Implementing Long-Acting PrEP in Primary Care: Workflow Lessons With Kevin Hatfield, MD
From staff training to scheduling flexibility, a primary care physician shares practical insights on integrating long-acting injectable PrEP into routine care.
Long-acting injectable PrEP is often perceived as a significant operational hurdle for primary care practices, but real-world experience suggests that implementation may be more straightforward than many clinicians anticipate. In this video segment, family physician Kevin Hatfield, MD, outlines how his primary care practice integrated long-acting PrEP into routine workflows without disrupting clinic operations.
According to Hatfield, one of the most important early steps was recognizing that long-acting PrEP fits naturally into primary care environments that already administer vaccines and other injectable therapies. Because office staff were already trained in injection techniques, additional training requirements were minimal, and administration could be absorbed into existing clinical roles. “It ended up being much easier than we originally anticipated,” he noted.
Scheduling flexibility also played a central role. Patients are typically scheduled several injections in advance, allowing them to block appointments on their calendars well ahead of time. Built-in dosing windows—rather than fixed appointment dates—help accommodate travel, work obligations, and unexpected scheduling conflicts. From a practice perspective, injection visits are short and can often be accommodated even when physician schedules are full.
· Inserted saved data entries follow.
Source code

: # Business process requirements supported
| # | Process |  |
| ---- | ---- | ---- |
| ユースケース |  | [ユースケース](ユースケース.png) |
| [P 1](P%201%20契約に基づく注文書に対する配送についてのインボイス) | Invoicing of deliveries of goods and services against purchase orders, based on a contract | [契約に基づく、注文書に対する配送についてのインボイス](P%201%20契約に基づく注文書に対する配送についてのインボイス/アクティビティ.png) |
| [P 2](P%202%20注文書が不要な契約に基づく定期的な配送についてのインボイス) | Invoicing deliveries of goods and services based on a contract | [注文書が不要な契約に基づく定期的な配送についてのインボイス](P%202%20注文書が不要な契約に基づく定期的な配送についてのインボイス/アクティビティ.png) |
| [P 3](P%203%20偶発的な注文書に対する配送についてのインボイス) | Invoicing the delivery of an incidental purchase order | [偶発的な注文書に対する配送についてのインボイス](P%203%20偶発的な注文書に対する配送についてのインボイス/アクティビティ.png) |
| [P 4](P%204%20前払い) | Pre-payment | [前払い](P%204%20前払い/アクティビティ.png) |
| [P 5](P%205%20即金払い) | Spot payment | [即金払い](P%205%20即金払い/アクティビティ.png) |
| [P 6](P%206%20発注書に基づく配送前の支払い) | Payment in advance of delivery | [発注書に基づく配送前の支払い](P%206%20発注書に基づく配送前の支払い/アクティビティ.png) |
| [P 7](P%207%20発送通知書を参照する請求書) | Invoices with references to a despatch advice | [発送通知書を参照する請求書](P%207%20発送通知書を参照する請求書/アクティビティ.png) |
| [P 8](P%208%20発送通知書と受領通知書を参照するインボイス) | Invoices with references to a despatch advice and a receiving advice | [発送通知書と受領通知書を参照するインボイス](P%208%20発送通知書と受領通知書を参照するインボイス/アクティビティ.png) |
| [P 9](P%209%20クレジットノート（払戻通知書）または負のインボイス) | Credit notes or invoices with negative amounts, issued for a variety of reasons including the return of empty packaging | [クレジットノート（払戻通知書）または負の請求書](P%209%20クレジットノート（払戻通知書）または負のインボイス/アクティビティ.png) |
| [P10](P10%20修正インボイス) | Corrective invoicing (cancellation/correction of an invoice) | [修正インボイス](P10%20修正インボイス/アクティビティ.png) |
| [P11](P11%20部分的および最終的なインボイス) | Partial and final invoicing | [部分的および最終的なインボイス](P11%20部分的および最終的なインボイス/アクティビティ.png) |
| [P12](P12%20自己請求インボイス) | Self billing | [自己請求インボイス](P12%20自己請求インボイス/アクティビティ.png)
In addition, Hatfield emphasized the importance of proactive planning for patients who anticipate travel or extended absences. In these situations, a temporary oral PrEP bridge can be used to maintain HIV prevention coverage until injectable dosing resumes, preserving continuity of care without derailing the overall treatment plan.
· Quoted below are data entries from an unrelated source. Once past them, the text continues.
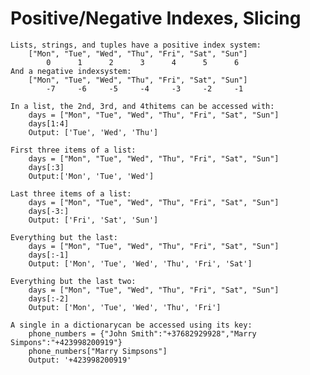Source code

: # Positive/Negative Indexes, Slicing


    Lists, strings, and tuples have a positive index system:
        ["Mon", "Tue", "Wed", "Thu", "Fri", "Sat", "Sun"]
            0      1      2      3      4      5      6
    And a negative indexsystem:
        ["Mon", "Tue", "Wed", "Thu", "Fri", "Sat", "Sun"]
            -7     -6     -5     -4     -3     -2     -1

    In a list, the 2nd, 3rd, and 4thitems can be accessed with:
        days = ["Mon", "Tue", "Wed", "Thu", "Fri", "Sat", "Sun"]
        days[1:4]
        Output: ['Tue', 'Wed', 'Thu']

    First three items of a list:
        days = ["Mon", "Tue", "Wed", "Thu", "Fri", "Sat", "Sun"]
        days[:3]
        Output:['Mon', 'Tue', 'Wed'] 

    Last three items of a list:
        days = ["Mon", "Tue", "Wed", "Thu", "Fri", "Sat", "Sun"]
        days[-3:]
        Output: ['Fri', 'Sat', 'Sun']

    Everything but the last:
        days = ["Mon", "Tue", "Wed", "Thu", "Fri", "Sat", "Sun"]
        days[:-1] 
        Output: ['Mon', 'Tue', 'Wed', 'Thu', 'Fri', 'Sat'] 

    Everything but the last two:
        days = ["Mon", "Tue", "Wed", "Thu", "Fri", "Sat", "Sun"]
        days[:-2] 
        Output: ['Mon', 'Tue', 'Wed', 'Thu', 'Fri'] 

    A single in a dictionarycan be accessed using its key:
        phone_numbers = {"John Smith":"+37682929928","Marry Simpons":"+423998200919"}
        phone_numbers["Marry Simpsons"]
        Output: '+423998200919'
From a workflow standpoint, staff engagement was key. Scheduling teams were trained on appropriate visit length and timing, while clinical staff were encouraged to surface patient questions or concerns during injection visits. Even when injections were administered without a physician present, this approach helped maintain a higher-touch clinical experience and ensured that patient issues were addressed promptly.
Overall, Hatfield described long-acting PrEP as a high-satisfaction addition to his practice—both for patients and staff. While any new therapy requires initial adjustment, he noted that long-acting PrEP quickly became routine and did not meaningfully disrupt clinic flow, reinforcing its feasibility in primary care settings.